*** Opening of DATA PROVIDED ***

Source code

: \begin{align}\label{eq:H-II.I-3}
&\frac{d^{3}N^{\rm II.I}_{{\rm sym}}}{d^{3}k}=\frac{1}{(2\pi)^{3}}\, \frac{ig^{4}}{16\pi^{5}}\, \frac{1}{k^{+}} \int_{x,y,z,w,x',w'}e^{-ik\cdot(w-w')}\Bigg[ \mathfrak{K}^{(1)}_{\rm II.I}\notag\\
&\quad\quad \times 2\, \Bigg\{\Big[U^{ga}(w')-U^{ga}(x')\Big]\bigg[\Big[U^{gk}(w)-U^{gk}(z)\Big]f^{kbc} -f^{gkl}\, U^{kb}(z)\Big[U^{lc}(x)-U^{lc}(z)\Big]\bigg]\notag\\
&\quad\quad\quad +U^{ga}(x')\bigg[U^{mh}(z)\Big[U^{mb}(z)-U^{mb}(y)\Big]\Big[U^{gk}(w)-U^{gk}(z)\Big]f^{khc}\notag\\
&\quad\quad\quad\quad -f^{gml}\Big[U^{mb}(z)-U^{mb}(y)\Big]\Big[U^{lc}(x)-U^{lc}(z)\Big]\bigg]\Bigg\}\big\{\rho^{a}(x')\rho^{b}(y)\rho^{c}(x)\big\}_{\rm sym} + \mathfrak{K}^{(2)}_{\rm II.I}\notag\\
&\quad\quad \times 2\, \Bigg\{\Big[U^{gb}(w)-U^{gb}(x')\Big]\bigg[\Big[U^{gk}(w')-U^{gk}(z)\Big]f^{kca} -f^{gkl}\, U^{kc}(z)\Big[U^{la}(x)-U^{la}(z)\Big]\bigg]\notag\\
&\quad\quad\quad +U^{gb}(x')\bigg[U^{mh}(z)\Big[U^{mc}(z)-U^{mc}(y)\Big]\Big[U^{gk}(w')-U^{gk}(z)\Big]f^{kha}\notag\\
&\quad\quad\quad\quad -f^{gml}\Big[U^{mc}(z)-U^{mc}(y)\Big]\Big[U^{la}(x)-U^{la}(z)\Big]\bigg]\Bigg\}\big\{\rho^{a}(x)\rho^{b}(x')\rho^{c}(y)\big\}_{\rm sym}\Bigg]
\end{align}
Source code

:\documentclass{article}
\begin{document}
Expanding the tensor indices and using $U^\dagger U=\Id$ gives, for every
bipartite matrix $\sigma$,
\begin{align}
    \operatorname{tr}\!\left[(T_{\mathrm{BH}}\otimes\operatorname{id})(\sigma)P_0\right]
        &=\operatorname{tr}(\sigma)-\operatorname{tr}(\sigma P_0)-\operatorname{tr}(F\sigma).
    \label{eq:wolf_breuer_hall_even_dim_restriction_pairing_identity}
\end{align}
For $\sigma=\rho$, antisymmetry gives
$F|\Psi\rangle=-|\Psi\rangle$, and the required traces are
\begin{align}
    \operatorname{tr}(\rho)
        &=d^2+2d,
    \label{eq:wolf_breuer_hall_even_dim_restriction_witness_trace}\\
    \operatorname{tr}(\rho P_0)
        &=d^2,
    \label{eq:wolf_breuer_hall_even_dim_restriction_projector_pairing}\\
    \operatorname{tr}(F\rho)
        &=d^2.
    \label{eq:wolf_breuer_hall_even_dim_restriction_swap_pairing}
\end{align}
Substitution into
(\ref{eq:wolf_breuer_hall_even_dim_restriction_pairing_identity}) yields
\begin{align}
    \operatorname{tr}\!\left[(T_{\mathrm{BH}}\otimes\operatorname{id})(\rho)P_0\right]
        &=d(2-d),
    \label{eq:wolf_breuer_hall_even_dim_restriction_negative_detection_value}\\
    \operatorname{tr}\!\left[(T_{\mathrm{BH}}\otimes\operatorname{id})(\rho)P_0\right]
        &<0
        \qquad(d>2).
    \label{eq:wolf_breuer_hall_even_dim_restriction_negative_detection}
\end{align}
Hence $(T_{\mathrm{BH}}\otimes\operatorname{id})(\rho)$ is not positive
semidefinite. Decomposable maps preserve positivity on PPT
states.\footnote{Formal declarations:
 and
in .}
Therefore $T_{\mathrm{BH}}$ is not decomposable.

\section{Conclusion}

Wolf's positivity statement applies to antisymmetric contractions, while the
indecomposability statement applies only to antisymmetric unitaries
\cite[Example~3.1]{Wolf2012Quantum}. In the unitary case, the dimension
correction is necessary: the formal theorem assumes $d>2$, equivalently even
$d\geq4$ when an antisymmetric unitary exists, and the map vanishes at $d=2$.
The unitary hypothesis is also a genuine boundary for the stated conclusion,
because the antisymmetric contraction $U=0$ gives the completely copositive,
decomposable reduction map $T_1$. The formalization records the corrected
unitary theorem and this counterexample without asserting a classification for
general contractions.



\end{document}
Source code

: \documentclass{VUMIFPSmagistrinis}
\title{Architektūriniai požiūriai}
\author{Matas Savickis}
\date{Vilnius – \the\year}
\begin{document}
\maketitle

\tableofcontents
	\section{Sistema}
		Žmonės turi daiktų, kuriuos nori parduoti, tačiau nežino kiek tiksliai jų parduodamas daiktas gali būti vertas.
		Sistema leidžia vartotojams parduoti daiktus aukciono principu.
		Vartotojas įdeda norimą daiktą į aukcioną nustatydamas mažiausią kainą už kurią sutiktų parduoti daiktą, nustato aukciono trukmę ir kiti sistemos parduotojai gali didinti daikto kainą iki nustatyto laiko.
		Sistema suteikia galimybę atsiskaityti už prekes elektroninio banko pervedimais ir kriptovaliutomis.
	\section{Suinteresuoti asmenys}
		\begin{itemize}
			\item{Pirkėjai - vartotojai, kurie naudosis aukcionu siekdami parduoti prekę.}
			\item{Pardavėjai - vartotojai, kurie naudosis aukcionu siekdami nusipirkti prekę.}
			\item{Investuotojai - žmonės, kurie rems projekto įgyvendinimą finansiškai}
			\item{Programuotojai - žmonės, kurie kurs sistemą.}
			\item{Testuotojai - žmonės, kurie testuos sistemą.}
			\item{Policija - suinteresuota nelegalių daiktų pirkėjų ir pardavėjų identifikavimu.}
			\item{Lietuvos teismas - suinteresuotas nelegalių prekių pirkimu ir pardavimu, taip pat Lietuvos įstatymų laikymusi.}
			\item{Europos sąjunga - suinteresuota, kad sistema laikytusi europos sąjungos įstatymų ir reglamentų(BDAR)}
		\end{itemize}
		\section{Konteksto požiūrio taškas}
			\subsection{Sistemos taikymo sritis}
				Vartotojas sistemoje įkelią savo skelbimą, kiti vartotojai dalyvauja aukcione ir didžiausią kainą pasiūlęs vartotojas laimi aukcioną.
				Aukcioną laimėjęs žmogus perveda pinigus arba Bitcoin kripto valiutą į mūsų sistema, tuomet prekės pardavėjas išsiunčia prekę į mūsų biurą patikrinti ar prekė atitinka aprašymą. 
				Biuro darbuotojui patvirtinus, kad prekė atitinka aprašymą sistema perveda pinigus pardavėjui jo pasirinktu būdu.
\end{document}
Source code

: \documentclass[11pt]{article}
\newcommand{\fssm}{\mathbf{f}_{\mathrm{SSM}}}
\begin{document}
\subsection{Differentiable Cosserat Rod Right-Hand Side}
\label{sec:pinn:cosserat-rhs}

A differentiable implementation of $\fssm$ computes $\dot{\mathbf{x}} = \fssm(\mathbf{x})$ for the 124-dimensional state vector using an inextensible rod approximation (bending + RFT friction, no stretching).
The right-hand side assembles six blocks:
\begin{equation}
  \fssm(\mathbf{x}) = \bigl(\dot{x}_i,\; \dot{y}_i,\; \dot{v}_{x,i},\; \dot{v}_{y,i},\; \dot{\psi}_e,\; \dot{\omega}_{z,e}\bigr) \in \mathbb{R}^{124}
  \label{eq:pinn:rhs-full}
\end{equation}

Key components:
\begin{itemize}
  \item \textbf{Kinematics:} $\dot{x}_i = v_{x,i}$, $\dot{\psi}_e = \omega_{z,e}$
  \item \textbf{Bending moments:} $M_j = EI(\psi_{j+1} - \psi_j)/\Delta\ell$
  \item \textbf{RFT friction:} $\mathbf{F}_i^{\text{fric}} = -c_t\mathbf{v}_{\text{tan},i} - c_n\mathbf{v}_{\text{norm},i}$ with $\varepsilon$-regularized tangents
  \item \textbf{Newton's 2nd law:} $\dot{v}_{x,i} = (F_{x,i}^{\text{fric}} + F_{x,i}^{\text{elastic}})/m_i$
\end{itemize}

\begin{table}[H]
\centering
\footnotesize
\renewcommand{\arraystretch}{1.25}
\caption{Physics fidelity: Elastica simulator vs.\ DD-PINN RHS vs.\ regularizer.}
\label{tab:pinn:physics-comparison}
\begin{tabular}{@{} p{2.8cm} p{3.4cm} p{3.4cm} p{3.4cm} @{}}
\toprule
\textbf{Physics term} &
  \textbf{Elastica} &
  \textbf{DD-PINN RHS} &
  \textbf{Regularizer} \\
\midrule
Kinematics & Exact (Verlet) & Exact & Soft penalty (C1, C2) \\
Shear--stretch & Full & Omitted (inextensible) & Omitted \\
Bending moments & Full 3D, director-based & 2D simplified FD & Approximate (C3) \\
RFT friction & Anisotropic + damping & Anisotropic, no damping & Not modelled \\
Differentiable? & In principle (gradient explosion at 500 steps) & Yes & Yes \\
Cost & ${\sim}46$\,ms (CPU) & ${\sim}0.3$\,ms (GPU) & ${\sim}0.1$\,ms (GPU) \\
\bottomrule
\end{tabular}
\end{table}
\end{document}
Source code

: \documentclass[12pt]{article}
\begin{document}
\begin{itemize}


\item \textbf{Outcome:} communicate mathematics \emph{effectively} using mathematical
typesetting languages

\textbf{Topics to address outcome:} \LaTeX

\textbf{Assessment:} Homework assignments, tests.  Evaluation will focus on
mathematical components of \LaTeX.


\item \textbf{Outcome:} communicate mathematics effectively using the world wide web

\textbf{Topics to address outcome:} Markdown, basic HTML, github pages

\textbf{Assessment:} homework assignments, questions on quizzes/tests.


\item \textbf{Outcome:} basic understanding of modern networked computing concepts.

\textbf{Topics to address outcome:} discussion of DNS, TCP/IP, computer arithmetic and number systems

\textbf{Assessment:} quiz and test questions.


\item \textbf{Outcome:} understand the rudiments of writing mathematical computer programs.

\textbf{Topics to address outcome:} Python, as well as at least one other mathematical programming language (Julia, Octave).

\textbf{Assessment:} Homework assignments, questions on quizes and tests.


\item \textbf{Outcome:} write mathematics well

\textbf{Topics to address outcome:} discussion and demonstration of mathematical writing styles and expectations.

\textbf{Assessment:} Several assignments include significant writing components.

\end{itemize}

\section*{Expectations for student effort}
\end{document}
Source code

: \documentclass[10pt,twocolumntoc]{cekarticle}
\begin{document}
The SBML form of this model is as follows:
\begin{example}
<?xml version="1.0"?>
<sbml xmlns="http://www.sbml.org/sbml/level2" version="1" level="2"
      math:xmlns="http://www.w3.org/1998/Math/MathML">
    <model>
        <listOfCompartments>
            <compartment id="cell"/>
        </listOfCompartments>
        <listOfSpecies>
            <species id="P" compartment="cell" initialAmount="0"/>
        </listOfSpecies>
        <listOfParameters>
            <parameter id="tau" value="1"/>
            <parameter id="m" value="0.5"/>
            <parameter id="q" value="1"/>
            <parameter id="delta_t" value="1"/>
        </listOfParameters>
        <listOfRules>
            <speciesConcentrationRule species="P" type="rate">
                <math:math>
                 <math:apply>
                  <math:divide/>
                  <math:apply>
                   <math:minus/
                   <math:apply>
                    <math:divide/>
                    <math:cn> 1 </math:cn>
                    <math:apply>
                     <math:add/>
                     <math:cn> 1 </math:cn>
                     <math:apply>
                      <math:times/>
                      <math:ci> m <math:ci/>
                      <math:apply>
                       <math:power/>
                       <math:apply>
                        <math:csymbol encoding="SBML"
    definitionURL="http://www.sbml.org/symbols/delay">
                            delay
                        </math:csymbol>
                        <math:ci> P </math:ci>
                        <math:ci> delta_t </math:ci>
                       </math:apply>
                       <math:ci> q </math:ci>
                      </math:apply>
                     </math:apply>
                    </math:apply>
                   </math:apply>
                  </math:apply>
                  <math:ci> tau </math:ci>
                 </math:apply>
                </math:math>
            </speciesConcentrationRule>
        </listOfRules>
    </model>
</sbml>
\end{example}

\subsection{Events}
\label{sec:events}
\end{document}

*** Close of DATA PROVIDED ***

Copy, from the lines above, each one that holds "operatorname".

    \operatorname{tr}\!\left[(T_{\mathrm{BH}}\otimes\operatorname{id})(\sigma)P_0\right]
        &=\operatorname{tr}(\sigma)-\operatorname{tr}(\sigma P_0)-\operatorname{tr}(F\sigma).
    \operatorname{tr}(\rho)
    \operatorname{tr}(\rho P_0)
    \operatorname{tr}(F\rho)
    \operatorname{tr}\!\left[(T_{\mathrm{BH}}\otimes\operatorname{id})(\rho)P_0\right]
    \operatorname{tr}\!\left[(T_{\mathrm{BH}}\otimes\operatorname{id})(\rho)P_0\right]
Hence $(T_{\mathrm{BH}}\otimes\operatorname{id})(\rho)$ is not positive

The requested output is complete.